**** The records ****
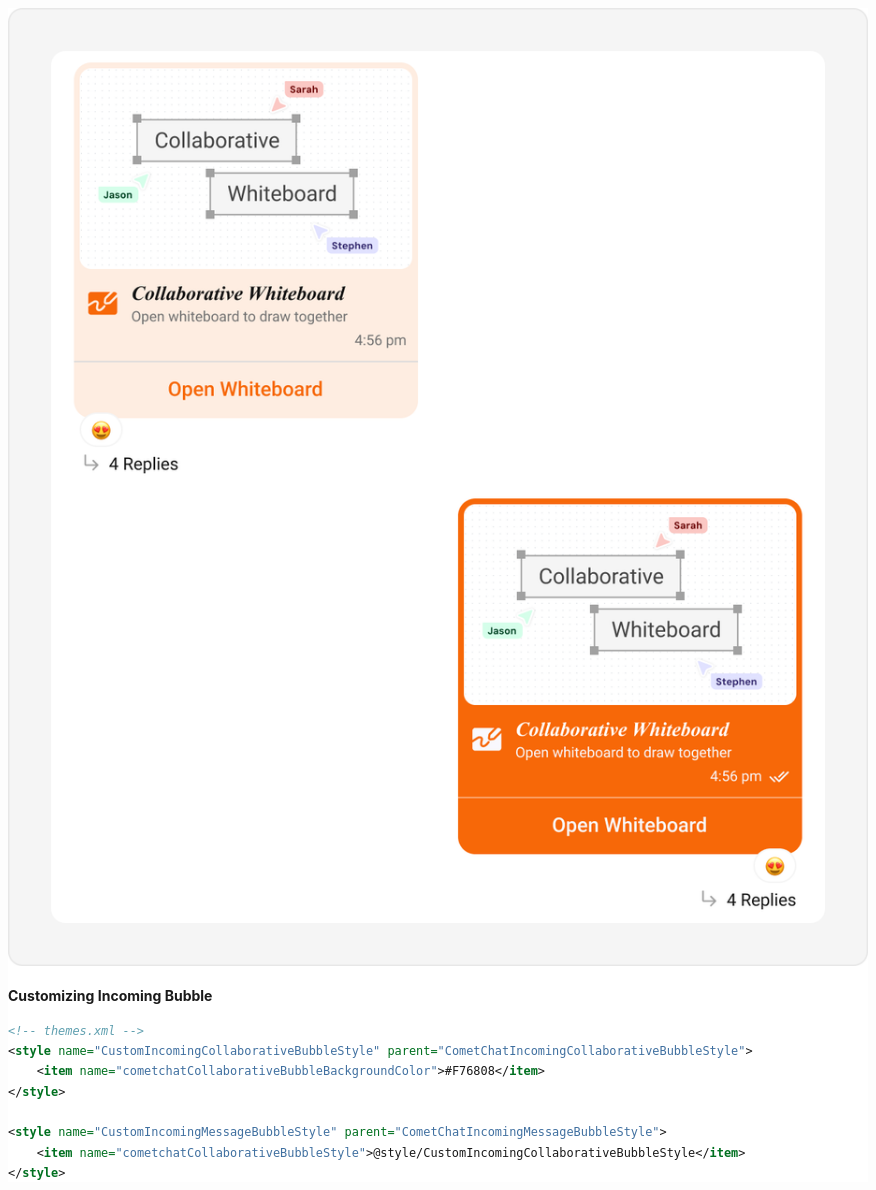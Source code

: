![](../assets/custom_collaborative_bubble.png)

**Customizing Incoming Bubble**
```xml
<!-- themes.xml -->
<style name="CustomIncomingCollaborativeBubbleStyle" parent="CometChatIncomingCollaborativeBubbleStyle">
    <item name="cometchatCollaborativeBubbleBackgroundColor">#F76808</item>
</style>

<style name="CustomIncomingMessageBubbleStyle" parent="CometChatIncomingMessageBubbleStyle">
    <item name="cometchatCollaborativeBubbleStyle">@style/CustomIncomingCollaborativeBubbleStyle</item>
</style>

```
****
* [Task objective]
In the answer, all of the material should appear exactly as given, with no picture carried over.

* [Solution to this task]
Source code

:![](../assets/custom_collaborative_bubble.png)

**Customizing Incoming Bubble**
```xml
<!-- themes.xml -->
<style name="CustomIncomingCollaborativeBubbleStyle" parent="CometChatIncomingCollaborativeBubbleStyle">
    <item name="cometchatCollaborativeBubbleBackgroundColor">#F76808</item>
</style>

<style name="CustomIncomingMessageBubbleStyle" parent="CometChatIncomingMessageBubbleStyle">
    <item name="cometchatCollaborativeBubbleStyle">@style/CustomIncomingCollaborativeBubbleStyle</item>
</style>

```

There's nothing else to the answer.